Außerdem entstand eine einflussreiche, quasireligiöse Naturästhetik, die als Pantheismus Ausdruck fand und teils von Theologen des Establishments (in Bezugnahme auf den dissidenten Denker des 17. Jahrhunderts, Baruch Spinoza, der die Vernunft und Gott deckungsgleich in der Natur fand) als „spinozistischer Atheismus“ angegriffen wurde. Doch die deutsche Aufklärung, die im späten 17. Jahrhundert anbrach und ihren Höhepunkt ein Jahrhundert später erreichte, behielt ein stark religiöses Verständnis bei, selbst wenn sie sich zunehmend von der christlichen Orthodoxie der Barockzeit abwandte. In Frankreich und England dagegen fiel die Übernahme des weltlich orientierten Rationalismus, Empirismus und (in unterschiedlichem Maße) Materialismus durch die Aufklärungskultur vehementer aus. Viele führende Persönlichkeiten im deutschen Geistes- und Kulturleben waren die Söhne protestantischer Geistlicher. Viele hatten außerdem Theologie an der Universität studiert.

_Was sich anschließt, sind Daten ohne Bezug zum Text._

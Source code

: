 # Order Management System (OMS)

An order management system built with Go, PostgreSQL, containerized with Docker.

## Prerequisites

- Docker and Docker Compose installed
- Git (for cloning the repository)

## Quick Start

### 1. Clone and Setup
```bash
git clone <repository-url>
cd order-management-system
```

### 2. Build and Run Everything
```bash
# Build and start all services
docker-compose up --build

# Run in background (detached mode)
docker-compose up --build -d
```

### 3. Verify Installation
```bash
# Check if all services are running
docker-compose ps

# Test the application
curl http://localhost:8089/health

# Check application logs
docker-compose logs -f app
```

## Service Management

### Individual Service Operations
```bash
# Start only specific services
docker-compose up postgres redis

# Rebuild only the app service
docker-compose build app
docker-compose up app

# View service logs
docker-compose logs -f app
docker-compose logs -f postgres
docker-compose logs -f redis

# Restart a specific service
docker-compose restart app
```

Im protestantischen Deutschland stellte das Aufkommen des Pietismus Ende des 17. Jahrhunderts eine weitreichende Veränderung dar. Wenngleich angeführt von Geistlichen, handelte es sich dabei um eine Erneuerungsbewegung unter Laien, die auf die Personalisierung und Subjektivierung des Glaubens über die bloße mechanische Ausübung hinaus abzielte, auf Missionierung und die Veröffentlichung von Inspirationsschriften sowie auf die Pflege sozialer Bedürfnisse bei der Armenfürsorge und Erziehung. Obwohl vergleichbare Bewegungen anderswo in Deutschland entstanden, unterstützte in der ersten Hälfte des 18. Jahrhunderts die preußische Monarchie den Pietismus. Sie tat dies sowohl zu ihrem eigenen Vorteil – über die Stärkung einer Arbeits- und Pflichtethik im öffentlichen Leben durch den Pietismus – als auch zugunsten der Bewegung, deren Institutionen königliche Gelder erhielten, selbst wenn dies nach 1740 unter dem freidenkerischen und skeptischen Friedrich II. endete.

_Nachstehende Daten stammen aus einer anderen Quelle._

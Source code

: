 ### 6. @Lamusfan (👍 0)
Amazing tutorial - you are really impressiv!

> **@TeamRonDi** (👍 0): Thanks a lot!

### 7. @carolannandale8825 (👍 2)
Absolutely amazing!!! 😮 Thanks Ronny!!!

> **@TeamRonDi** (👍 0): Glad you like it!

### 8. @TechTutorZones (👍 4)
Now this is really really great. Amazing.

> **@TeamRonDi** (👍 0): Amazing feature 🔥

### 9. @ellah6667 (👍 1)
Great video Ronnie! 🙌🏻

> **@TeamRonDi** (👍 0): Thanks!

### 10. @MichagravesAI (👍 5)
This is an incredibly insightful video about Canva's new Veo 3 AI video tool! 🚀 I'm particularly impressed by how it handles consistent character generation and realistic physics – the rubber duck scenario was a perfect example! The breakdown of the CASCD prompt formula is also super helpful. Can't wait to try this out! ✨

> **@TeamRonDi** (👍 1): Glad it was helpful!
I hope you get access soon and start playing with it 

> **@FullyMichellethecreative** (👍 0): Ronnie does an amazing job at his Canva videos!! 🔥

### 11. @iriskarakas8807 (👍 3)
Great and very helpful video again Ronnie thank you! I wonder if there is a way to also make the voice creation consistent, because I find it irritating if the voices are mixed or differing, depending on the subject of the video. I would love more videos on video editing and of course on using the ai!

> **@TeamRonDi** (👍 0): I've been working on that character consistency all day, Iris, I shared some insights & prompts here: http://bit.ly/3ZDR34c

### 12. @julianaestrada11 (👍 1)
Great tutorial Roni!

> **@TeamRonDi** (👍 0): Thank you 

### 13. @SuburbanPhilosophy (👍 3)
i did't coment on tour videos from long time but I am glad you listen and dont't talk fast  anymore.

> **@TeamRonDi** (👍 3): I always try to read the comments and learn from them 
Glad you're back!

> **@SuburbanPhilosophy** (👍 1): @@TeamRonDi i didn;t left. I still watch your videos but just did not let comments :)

Gefeierte und brillante Autoren in und nach der Aufklärung wie Gotthold Ephraim Lessing, Immanuel Kant, Johann Gottfried Herder, Novalis (Friedrich Philipp von Hardenberg), Friedrich Schiller, Johann Gottlieb Fichte und Georg Friedrich Wilhelm Hegel zeigen ein bemerkenswertes Talent für die Konzeptualisierung von Menschheitsidentität und -schicksal in einer Entwicklung hin zu einer (vielleicht nie vollständig zu erreichenden) Erfüllung im Geschichtsverlauf. Die Umwandlung der christlichen Heilsgeschichte in eine entsprechende Vorstellung vom irdischen Fortschritt, sei er kumulativ oder revolutionär, auf ein endgültiges (d.h. teleologisches) Ende hin – Vernunft, Freiheit, Demokratie, gottähnliche Selbsterkenntnis – fand überall dort statt, wo die Aufklärung leuchtete, aber nirgendwo heller als in Deutschland. Zweifellos hilft ein Wissen um den Einfluss Gottfried Wilhelm Leibniz’ bei der Erklärung dieses charakteristischen Merkmals, denn dieser früheste, weithin gelesene Universalgelehrte des deutschen philosophischen und naturwissenschaftlichen Rationalismus strebte zudem nach einem Verständnis von der Welt, in dem die göttliche Vorsehung es der Menschheit ermöglichte, im Verlauf der Geschichte moralische und intellektuelle Selbstvervollkommnung zu erreichen.